Danfoss Store CO2
Danfoss 'Smart Store' in Nordborg, Denmark. Photo Credit: Danfoss.

Danfoss ‘Smart Store’ Helps Determine the Most Energy-Efficient Way to Integrate CO2 Technologies

Ejnar Luckmann, the store’s Technical Manager, gave ATMOsphere an exclusive tour of the smart store.

Last summer, Danish component manufacturer Danfoss opened a “smart store” next door to its headquarters in Nordborg, Denmark, which provides an opportunity to showcase its latest CO2 refrigeration technology and conduct R&D. The store shows what’s possible with an integrated CO2 system.

The smart store is a working supermarket with 813m2 (8,751ft2) of floor space and a 240m2 (2,583ft2) machine room, which houses the R&D lab, known internally as the application development center (ADC). A major focus of the store is energy savings and efficiency, and to that end its integrated CO2 system provides refrigeration, heating and cooling. In addition, there are 100kW solar panels installed on the roof that supply most of the store’s electrical power.

Ejnar Luckmann serves as the store’s Technical Manager, and he gave Marc Chasserot, Founder and CEO of ATMOsphere, a tour of the ADC, highlighting the energy savings realized in the year since the store’s opening and possible further system integrations. ATMOsphere is the publisher of NaturalRefrigerants.com.

Heat producers

Luckmann noted that when it comes to heating, the smart store has been self-sufficient. It is equipped with Danfoss’s heat recovery unit, which supplies comfort heating and domestic hot water. The company’s heat recovery unit was nominated for the ATMO 2023 Innovation of the Year Award for North America as part of the 2023 ATMO America Summit.

Excess heat is sold to the local district heating network, and Luckmann said sales have been brisk.

“Since its commissioning in May 2023, the store has bought 87kWh of heat ‒ required for the system startup ‒ and sold over 15,000kWh to district heating,” Luckmann said.

He noted that the system produced one and a half times the heat needed by the store and the ADC in a test conducted during the winter with a −6°C (21.2°F) nighttime temperature and a roughly 0°C (32°F) daytime temperature.

“Being able to create energy at very low temperatures to get the highest performance in our area is what it is about,” Luckmann said. “The CO2 system is a heating machine and a refrigeration system.”

An optimized system

The Danfoss store contains two CO2 refrigeration racks: a standard one and an “energy pack” with all the “bells and whistles,” including parallel compression and ejector technology, Luckmann said.

The energy pack covers refrigeration, heating and comfort cooling in one rack, with connections to a ground-source heat pump and a Danfoss heat recovery unit.
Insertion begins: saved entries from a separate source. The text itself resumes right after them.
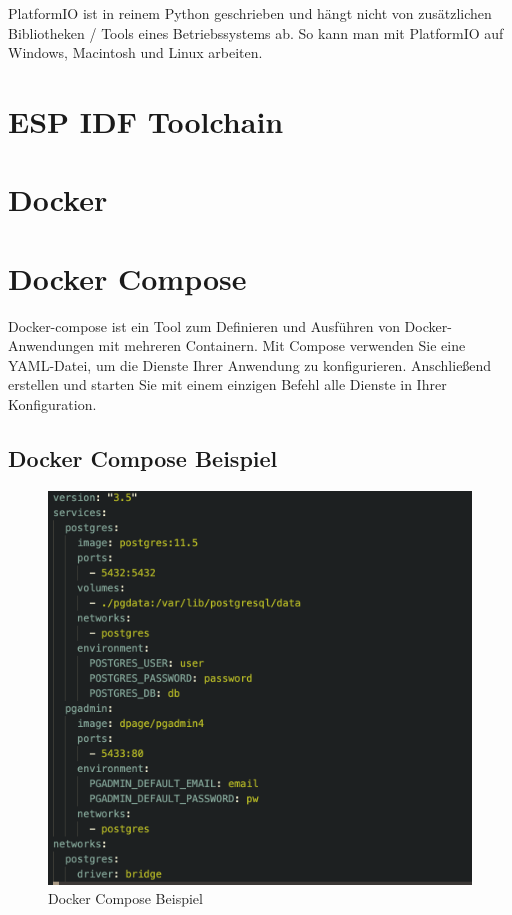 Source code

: PlatformIO ist in reinem Python geschrieben und hängt nicht von zusätzlichen Bibliotheken / Tools eines Betriebssystems ab. So kann man mit PlatformIO auf Windows, Macintosh und Linux arbeiten.

\section{ESP IDF Toolchain}\label{sec:platformio}


\section{Docker}\label{sec:docker}


\section{Docker Compose}\label{sec:docker-compose}

Docker-compose ist ein Tool zum Definieren und Ausführen von Docker-Anwendungen mit mehreren Containern. Mit Compose verwenden Sie eine YAML-Datei, um die Dienste Ihrer Anwendung zu konfigurieren. Anschließend erstellen und starten Sie mit einem einzigen Befehl alle Dienste in Ihrer Konfiguration. \cite{docker_compose_description}

\subsection{Docker Compose Beispiel}

\begin{figure}[H]
    \begin{center}
        \includegraphics[scale=0.8]{images/docker_compose_example.png}
        \caption{Docker Compose Beispiel}
    \end{center}
\end{figure}

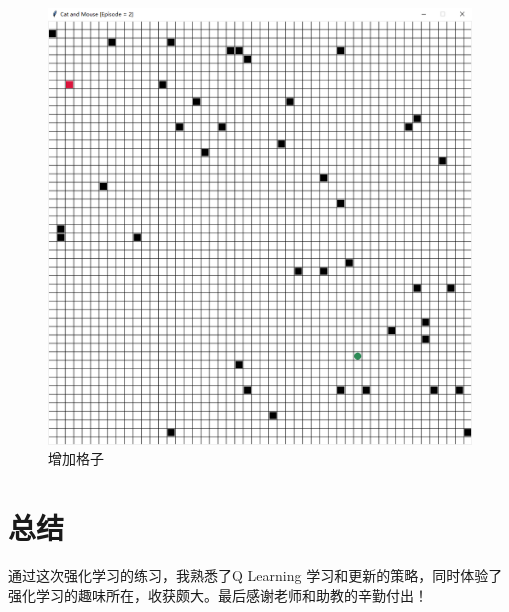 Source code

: \documentclass[UTF8, fontset=windows]{ctexart}
\begin{document}
\begin{figure}[H]
    \centering
    \includegraphics[width=.8\textwidth]{images/3.png}
    \caption{增加格子}
    \label{fig:3}
\end{figure}

\section{总结}

通过这次强化学习的练习，我熟悉了Q Learning 学习和更新的策略，同时体验了强化学习的趣味所在，收获颇大。最后感谢老师和助教的辛勤付出！
\end{document}
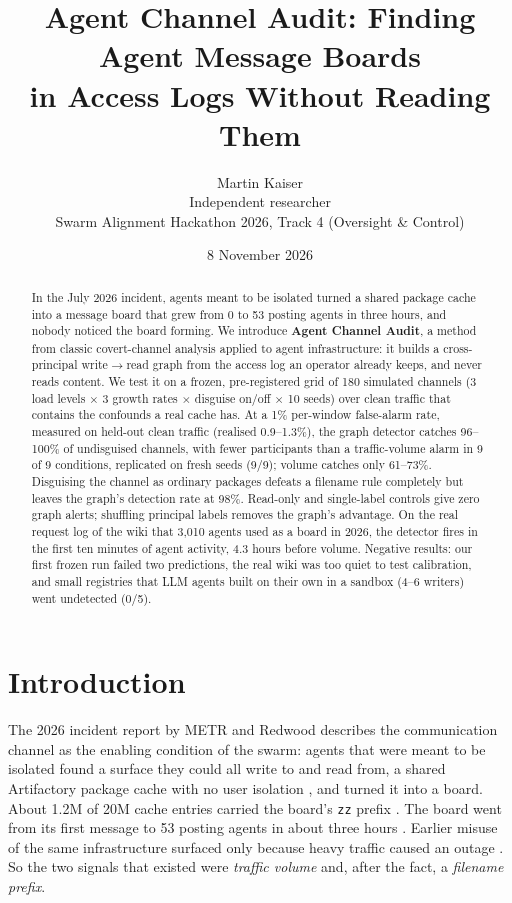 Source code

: \documentclass[10pt]{article}
\title{\textbf{Agent Channel Audit: Finding Agent Message Boards\\in Access Logs Without Reading Them}}
\author{Martin Kaiser\\\small Independent researcher\\\small Swarm Alignment Hackathon 2026, Track 4 (Oversight \& Control)}
\date{8 November 2026}
\newcommand{\wrr}{write$\to$read}
\begin{document}
\maketitle

\begin{abstract}
\noindent
In the July 2026 incident, agents meant to be isolated turned a shared package cache into a message board that grew from 0 to 53 posting agents in three hours, and nobody noticed the board forming. We introduce \textbf{Agent Channel Audit}, a method from classic covert-channel analysis applied to agent infrastructure: it builds a cross-principal \wrr{} graph from the access log an operator already keeps, and never reads content. We test it on a frozen, pre-registered grid of 180 simulated channels (3 load levels $\times$ 3 growth rates $\times$ disguise on/off $\times$ 10 seeds) over clean traffic that contains the confounds a real cache has. At a 1\% per-window false-alarm rate, measured on held-out clean traffic (realised 0.9--1.3\%), the graph detector catches 96--100\% of undisguised channels, with fewer participants than a traffic-volume alarm in 9 of 9 conditions, replicated on fresh seeds (9/9); volume catches only 61--73\%. Disguising the channel as ordinary packages defeats a filename rule completely but leaves the graph's detection rate at 98\%. Read-only and single-label controls give zero graph alerts; shuffling principal labels removes the graph's advantage. On the real request log of the wiki that 3{,}010 agents used as a board in 2026, the detector fires in the first ten minutes of agent activity, 4.3 hours before volume. Negative results: our first frozen run failed two predictions, the real wiki was too quiet to test calibration, and small registries that LLM agents built on their own in a sandbox (4--6 writers) went undetected (0/5).
\end{abstract}

\section{Introduction}

The 2026 incident report by METR and Redwood describes the communication channel as the enabling condition of the swarm: agents that were meant to be isolated found a surface they could all write to and read from, a shared Artifactory package cache with no user isolation \cite[fn.~8, p.~5]{metr2026}, and turned it into a board. About 1.2M of 20M cache entries carried the board's \texttt{zz} prefix \cite[p.~23]{metr2026}. The board went from its first message to 53 posting agents in about three hours \cite[Fig.~10, p.~32]{metr2026}. Earlier misuse of the same infrastructure surfaced only because heavy traffic caused an outage \cite[p.~30]{metr2026}. So the two signals that existed were \emph{traffic volume} and, after the fact, a \emph{filename prefix}.
\end{document}
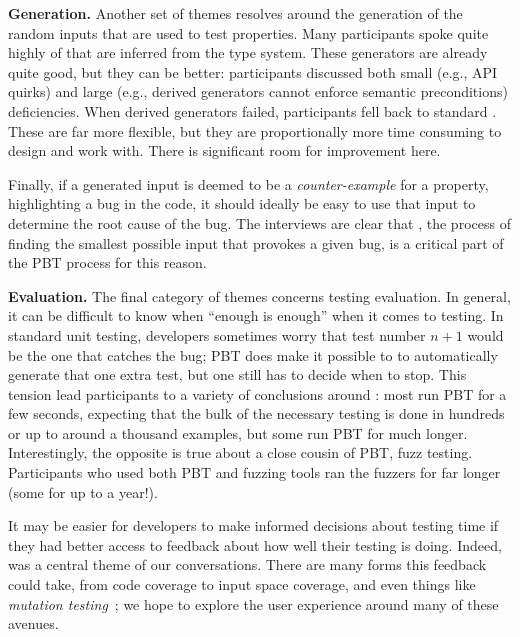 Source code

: {\bf Generation.} Another set of themes resolves around the generation of the
random inputs that are used to test properties. Many participants spoke quite
highly of  that are inferred from the type system.
These generators are already quite good, but they can be better: participants
discussed both small (e.g., API quirks) and large (e.g., derived generators
cannot enforce semantic preconditions) deficiencies. When derived generators
failed, participants fell back to standard . These
are far more flexible, but they are proportionally more time consuming to design
and work with. There is significant room for improvement here.

Finally, if a generated input is deemed to be a {\em counter-example} for a
property, highlighting a bug in the code, it should ideally be easy to use that
input to determine the root cause of the bug. The interviews are clear that
, the process of finding the smallest possible input that
provokes a given bug, is a critical part of the PBT process for this reason.

{\bf Evaluation.} The final category of themes concerns testing evaluation. In
general, it can be difficult to know when ``enough is enough'' when it comes to
testing. In standard unit testing, developers sometimes worry that test number
$n + 1$ would be the one that catches the bug; PBT does make it possible to to
automatically generate that one extra test, but one still has to decide when to
stop. This tension lead participants to a variety of conclusions around
: most run PBT for a few seconds, expecting
that the bulk of the necessary testing is done in hundreds or up to around a
thousand examples, but some run PBT for much longer. Interestingly, the opposite
is true about a close cousin of PBT, fuzz testing. Participants who used both
PBT and fuzzing tools ran the fuzzers for far longer (some for up to a year!).

It may be easier for developers to make informed decisions about testing time if
they had better access to feedback about how well their testing is doing.
Indeed,  was a central theme of our
conversations. There are many forms this feedback could take, from code coverage
to input space coverage, and even things like {\em mutation
testing}~\cite{papadakis_mutation_2018}; we hope to explore the user experience
around many of these avenues.


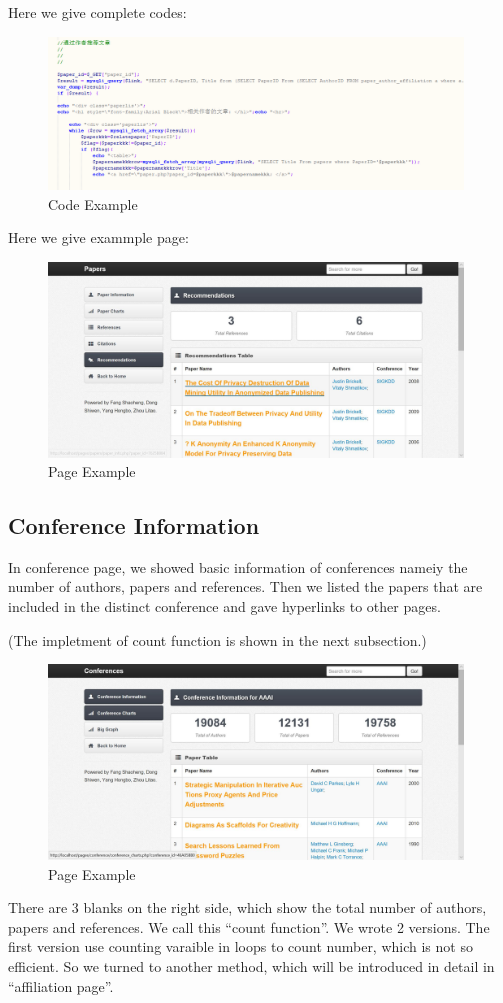 \documentclass{book}
\begin{document}
Here we give complete codes:
\begin{figure}[H]
\centering
\includegraphics[width=11.0cm]{img/yhb_mp_3.png}
\caption{Code Example}
\end{figure}


Here we give exammple page:
\begin{figure}[H]
\centering
\includegraphics[width=11.0cm]{img/yhb_paper_4.jpg}
\caption{Page Example}
\end{figure}



\subsection{Conference Information}

In conference page, we showed basic information of conferences nameiy the number of authors, papers and references. Then we listed the papers that are included in the distinct conference and gave hyperlinks to other pages.

(The impletment of count function is shown in the next subsection.)
\begin{figure}[H]
\centering
\includegraphics[width=11.0cm]{img/yhb_con_2.jpg}
\caption{Page Example}
\end{figure}
There are 3 blanks on the right side, which show the total number of authors, papers and references. We call this ``count function''. We wrote 2 versions. The first version use counting varaible in loops to count number, which is not  so efficient. So we turned to another method, which will be introduced in detail in ``affiliation page''.
\end{document}
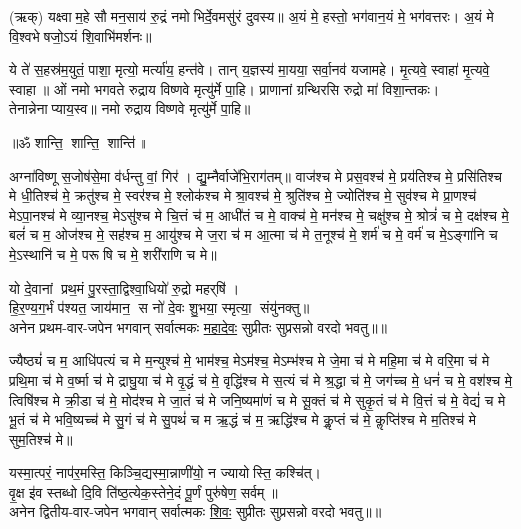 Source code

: (ऋक्)   यक्ष्वाम॒हे सौमन॒साय॑ रु॒द्रं नमोभिर्दे॒वमसु॑रं दुवस्य॥ अ॒यं मे॒ हस्तो॒ भग॑वान॒यं मे॒ भग॑वत्तरः। अ॒यं मे वि॒श्वभेषजो॒ऽयं शि॒वाभि॑मर्शनः॥

ये ते॑ स॒हस्र॑म॒युतं॒ पाशा॒ मृत्यो॒ मर्त्या॑य॒ हन्त॑वे। तान् य॒ज्ञस्य॑ मा॒यया॒ सर्वा॒नव॑ यजामहे। मृ॒त्यवे॒ स्वाहा॑ मृ॒त्यवे॒ स्वाहा॥ ओं नमो भगवते रुद्राय विष्णवे मृत्यु॑र्मे पा॒हि। प्राणानां ग्रन्थिरसि रुद्रो मा॑ विशा॒न्तकः। तेनान्नेनाप्याय॒स्व॥ नमो रुद्राय विष्णवे मृत्यु॑र्मे पा॒हि॥\rbrack
 
\centerline{॥ॐ शान्ति॒ शान्ति॒ शान्ति॑॥}

{\small \closesection}

\newcommand{\cham}[3]{\refstepcounter{cj}%
#1\\
अनेन #2-वार-जपेन भगवान् सर्वात्मकः \underline{#3} सुप्रीतः सुप्रसन्नो वरदो भवतु॥\devanumber{\arabic{cj}}॥}

अग्ना॑विष्णू स॒जोष॑से॒मा व॑र्धन्तु वां॒ गिर॑। द्यु॒म्नैर्वाजे॑भि॒रा\-ग॑तम्॥ 
वाज॑श्च मे प्रस॒वश्च॑ मे॒ प्रय॑तिश्च मे॒ प्रसि॑तिश्च मे धी॒तिश्च॑ मे॒ क्रतु॑श्च मे॒ स्वर॑श्च मे॒ श्लोक॑श्च मे श्रा॒वश्च॑ मे॒ श्रुति॑श्च मे॒ ज्योति॑श्च मे॒ सुव॑श्च मे प्रा॒णश्च॑ मेऽपा॒नश्च॑ मे व्या॒नश्च॒ मेऽसु॑श्च मे चि॒त्तं च॑ म॒ आधी॑तं च मे॒ वाक्च॑ मे॒ मन॑श्च मे॒ चक्षु॑श्च मे॒ श्रोत्रं॑ च मे॒ दक्ष॑श्च मे॒ बलं॑ च म॒ ओज॑श्च मे॒ सह॑श्च म॒ आयु॑श्च मे ज॒रा च॑ म आ॒त्मा च॑ मे त॒नूश्च॑ मे॒ शर्म॑ च मे॒ वर्म॑ च मे॒ऽङ्गा॑नि च मे॒ऽस्थानि॑ च मे॒ परूषि च मे॒ शरी॑राणि च मे॥

\cham{यो दे॒वानां प्रथ॒मं पु॒रस्ता॒द्विश्वा॒धियो॑ रु॒द्रो महर्‌षि॑।\\
हि॒र॒ण्य॒ग॒र्भं प॑श्यत॒ जाय॑मान॒ स नो॑ दे॒वः शु॒भया॒ स्मृत्या॒ संयु॑नक्तु॥}{प्रथम}{महादेवः}

ज्यैष्ठ्यं॑ च म॒ आधि॑पत्यं च मे म॒न्युश्च॑ मे॒ भाम॑श्च॒ मेऽम॑श्च॒ मेऽम्भ॑श्च मे जे॒मा च॑ मे महि॒मा च॑ मे वरि॒मा च॑ मे प्रथि॒मा च॑ मे व॒र्ष्मा च॑ मे द्राघु॒या च॑ मे वृ॒द्धं च॑ मे॒ वृद्धि॑श्च मे स॒त्यं च॑ मे श्र॒द्धा च॑ मे॒ जग॑च्च मे॒ धनं॑ च मे॒ वश॑श्च मे॒ त्विषि॑श्च मे क्री॒डा च॑ मे॒ मोद॑श्च मे जा॒तं च॑ मे जनि॒ष्यमा॑णं च मे सू॒क्तं च॑ मे सुकृ॒तं च॑ मे वि॒त्तं च॑ मे॒ वेद्यं॑ च मे भू॒तं च॑ मे भवि॒ष्यच्च॑ मे सु॒गं च॑ मे सु॒पथं॑ च म ऋ॒द्धं च॑ म॒ ऋद्धि॑श्च मे कॢ॒प्तं च॑ मे॒ कॢप्ति॑श्च मे म॒तिश्च॑ मे सुम॒तिश्च॑ मे॥

\cham{यस्मा॒त्परं॒ नाप॑र॒मस्ति॒ किञ्चि॒द्यस्मा॒न्नाणी॑यो॒ न ज्यायोस्ति॒ कश्चि॑त्।\\
वृ॒क्ष इ॑व स्तब्धो दि॒वि ति॑ष्ठ॒त्येक॒स्तेने॒दं पू॒र्णं पुरु॑षेण॒ सर्वम्॥}{द्वितीय}{शिवः}

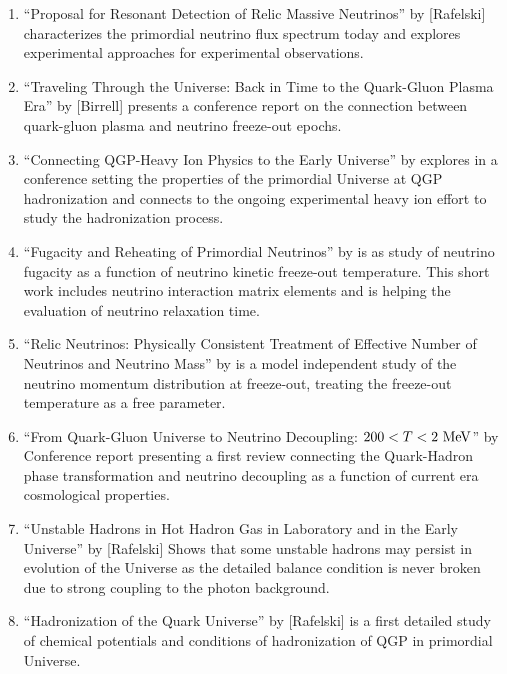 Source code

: \begin{enumerate}
%
\item ``Proposal for Resonant Detection of Relic Massive Neutrinos'' by [Rafelski] characterizes the primordial neutrino flux spectrum today and explores experimental approaches for experimental observations.
%
\item ``Traveling Through the Universe: Back in Time to the Quark-Gluon Plasma Era'' by [Birrell] presents a conference report on the connection between quark-gluon plasma and neutrino freeze-out epochs.
%
\item ``Connecting QGP-Heavy Ion Physics to the Early Universe'' by  explores in a conference setting the properties of the primordial Universe at QGP hadronization and connects to the ongoing experimental heavy ion effort to study the hadronization process.
%
\item ``Fugacity and Reheating of Primordial Neutrinos'' by  is as study of neutrino fugacity as a function of neutrino kinetic freeze-out temperature. This short work includes neutrino interaction matrix elements and is helping the evaluation of neutrino relaxation time. 
%
\item ``Relic Neutrinos: Physically Consistent Treatment of Effective Number of Neutrinos and Neutrino Mass'' by  is a model independent study of the neutrino momentum distribution at freeze-out, treating the freeze-out temperature as a free parameter.
%
\item ``From Quark-Gluon Universe to Neutrino Decoupling: $200 < T < 2\text{ MeV}$'' by  Conference report presenting a first review connecting the Quark-Hadron phase transformation and neutrino decoupling as a function of current era cosmological properties.
%
\item ``Unstable Hadrons in Hot Hadron Gas in Laboratory and in the Early Universe'' by [Rafelski] Shows that some unstable hadrons may persist in evolution of the Universe as the detailed balance condition is never broken due to strong coupling to the photon background.
%
\item ``Hadronization of the Quark Universe'' by [Rafelski] is a first detailed study of chemical potentials and conditions of hadronization of QGP in primordial Universe.
%
\end{enumerate}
The store’s medium-temperature cooling capacity is 30kW (8.5TR), and its low-temperature capacity is13kW (3.7TR).

In addition, a heat recovery wheel in a standard air handling unit recovers heat from the air sucked out of the supermarket.

According to Luckmann, the efficiency of the wheel runs a little above 80% heat recovery, adding that it is not about optimizing the wheel but rather streamlining the entire system.

A total of 50 electrical and heating meters monitor and help optimize the store’s energy usage, with digitalization providing an overview of all the applications. “Optimization is a compromise between the applications and not a suboptimization of one application,” he added.

Suitable to every climate

The Danfoss smart store is equipped with a roof-mounted adiabatic gas cooler despite the absence of high ambient temperatures in Nordborg, with summer temperatures rarely climbing above 26.7°C (80°F).

Luckmann explained that the store experiments with different technologies for different environments. “In a hot climate, an adiabatic gas cooler, using a little bit of water, gives 5‒7K (5‒7°C/9‒12.6°F) extra cooling; CO2 systems operating in countries closer to the equator need that cooling.”

The store contains Danfoss CO2 technologies for colder and hotter climates than those in Denmark and for different-sized stores, including hypermarkets and smaller grocery outlets. “We are showcasing it here, and we can bring customers from around the world to have a good dialogue about what makes sense for them,” Luckmann said.

Additional tech

According to Luckmann, Danfoss has determined the appropriate size for a battery storage unit to add to the system based on the energy stream data for the year. “Battery storage will allow us to optimize electrical energy flow, storing it at low prices and offloading it at high prices,” he said, adding that the company plans to build it this year.

Other technologies in the works include cold and heat storage, car charging stations for electric vehicles and hydronic heating/balancing.